I first came into touch with Otto Scharmer’s ‘Theory U’ through the Pioneers of Change network in about 2002, and my friends at Engage! InterACT in the Netherlands. Reading Scharmer’s excellent summation of ten years developing this model of transformational learning, I realise how influential this learning has been and how resonant this work is with approaches from human ecology, integral theory, and mind-body practice in the meditative/mystic traditions…
In short, I’m excited by this stuff and it’s great that it’s now available and so clearly communicated. Over the next six months I’m helping a small team from WWF UK bring the ‘U’ process together with learning history approach and other action research methods to ‘pre-sense’ how their work might step up its impact.
So what is presence?
“The field structure of attention describes the realm between the visible world (what we see) as it meets the invisible world (the source of place from which we perceive it). When we change the way we attend, a different world is going to come forth.” (Scharmer, 2007 p.114)
I enjoy Scharma’s emphasis on the challenge to become present to a collective highest potential, and his questions about the nature and structure of awareness; the phenomenology of perception:
“The challenges we face right now are pressuring us to look differently, to sharpen and deepen our attention. We need to cultivate the collective capacity to shift the inner place from where we operate… you cross the threshold by transforming the structure of your attention, by seeing and tuning into the crack [in reality].” (ibid. p. 116)

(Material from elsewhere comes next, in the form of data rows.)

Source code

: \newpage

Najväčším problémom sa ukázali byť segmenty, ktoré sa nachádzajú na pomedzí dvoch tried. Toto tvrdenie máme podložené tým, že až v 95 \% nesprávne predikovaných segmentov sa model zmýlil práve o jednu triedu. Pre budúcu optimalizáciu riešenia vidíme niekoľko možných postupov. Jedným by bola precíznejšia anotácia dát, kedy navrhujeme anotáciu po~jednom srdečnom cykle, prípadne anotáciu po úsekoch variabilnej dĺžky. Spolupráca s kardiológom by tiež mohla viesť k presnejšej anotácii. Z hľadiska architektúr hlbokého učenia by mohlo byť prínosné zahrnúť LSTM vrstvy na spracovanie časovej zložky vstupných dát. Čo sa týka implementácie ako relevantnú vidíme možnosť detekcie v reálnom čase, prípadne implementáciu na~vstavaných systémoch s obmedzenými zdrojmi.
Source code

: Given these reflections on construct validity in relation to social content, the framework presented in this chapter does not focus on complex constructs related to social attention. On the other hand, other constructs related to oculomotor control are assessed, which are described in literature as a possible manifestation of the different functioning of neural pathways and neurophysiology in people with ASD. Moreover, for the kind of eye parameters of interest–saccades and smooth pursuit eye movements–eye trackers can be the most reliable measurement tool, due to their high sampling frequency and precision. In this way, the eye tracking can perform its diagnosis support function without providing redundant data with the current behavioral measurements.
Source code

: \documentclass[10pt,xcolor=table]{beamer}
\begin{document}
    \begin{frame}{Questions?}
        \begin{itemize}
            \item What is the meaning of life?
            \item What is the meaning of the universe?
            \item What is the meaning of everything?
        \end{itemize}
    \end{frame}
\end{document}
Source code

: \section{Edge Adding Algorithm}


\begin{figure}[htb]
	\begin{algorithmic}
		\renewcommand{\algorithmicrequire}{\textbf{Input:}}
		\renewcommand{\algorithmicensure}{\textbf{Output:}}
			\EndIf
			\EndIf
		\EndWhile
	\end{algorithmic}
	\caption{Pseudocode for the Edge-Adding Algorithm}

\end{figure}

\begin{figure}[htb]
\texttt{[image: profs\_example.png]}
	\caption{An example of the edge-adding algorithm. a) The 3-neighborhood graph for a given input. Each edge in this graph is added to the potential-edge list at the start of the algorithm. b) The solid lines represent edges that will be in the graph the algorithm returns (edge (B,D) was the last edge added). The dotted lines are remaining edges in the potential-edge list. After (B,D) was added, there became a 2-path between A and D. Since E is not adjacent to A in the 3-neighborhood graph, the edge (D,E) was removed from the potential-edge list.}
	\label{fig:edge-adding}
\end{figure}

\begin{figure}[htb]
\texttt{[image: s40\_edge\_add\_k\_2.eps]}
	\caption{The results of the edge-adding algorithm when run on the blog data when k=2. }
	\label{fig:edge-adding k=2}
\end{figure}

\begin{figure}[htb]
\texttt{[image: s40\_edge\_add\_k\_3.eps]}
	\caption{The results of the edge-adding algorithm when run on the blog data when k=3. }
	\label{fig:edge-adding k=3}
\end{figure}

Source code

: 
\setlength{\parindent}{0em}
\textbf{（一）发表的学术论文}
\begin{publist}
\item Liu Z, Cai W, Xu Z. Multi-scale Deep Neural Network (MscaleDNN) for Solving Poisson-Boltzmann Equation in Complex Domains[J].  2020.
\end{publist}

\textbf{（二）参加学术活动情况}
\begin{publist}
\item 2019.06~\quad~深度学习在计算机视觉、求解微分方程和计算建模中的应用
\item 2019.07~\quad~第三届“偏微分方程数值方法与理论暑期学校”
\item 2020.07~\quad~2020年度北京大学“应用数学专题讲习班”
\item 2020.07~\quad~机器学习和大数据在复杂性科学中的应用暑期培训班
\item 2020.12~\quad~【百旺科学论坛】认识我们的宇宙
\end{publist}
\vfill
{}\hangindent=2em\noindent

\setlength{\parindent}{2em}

I see transformational change happening as I find space in myself and with others (sometimes in contexts that I consciously facilitate to this end) to deepen my/our sense of being present and facing directly my/our realities. Through this gateway of ‘being here, now’, it becomes possible to touch into aliveness of the moment, to reach beyond the rut of patterned responses and projections. It becomes possible to sense something fresh and find new words that enable that space to breathe, to breathe into expanded life.
The heart of action research is, for me, all about opening this space, and inquiring into what helps the space to emerge. This question has led me to an exploration of my own habits of mind, body and profession as a facilitator; a sense that the quality and depth of space I am able to hold is directly related to my the depth and quality of spaciousness I am able to rest in, in the moment, as I do this work.
Or, put differently… an inquiry into William O’Brian’s proposition that “The success of an intervention depends on the interior condition of the intervener” (quoted by Otto Scharmer 2007).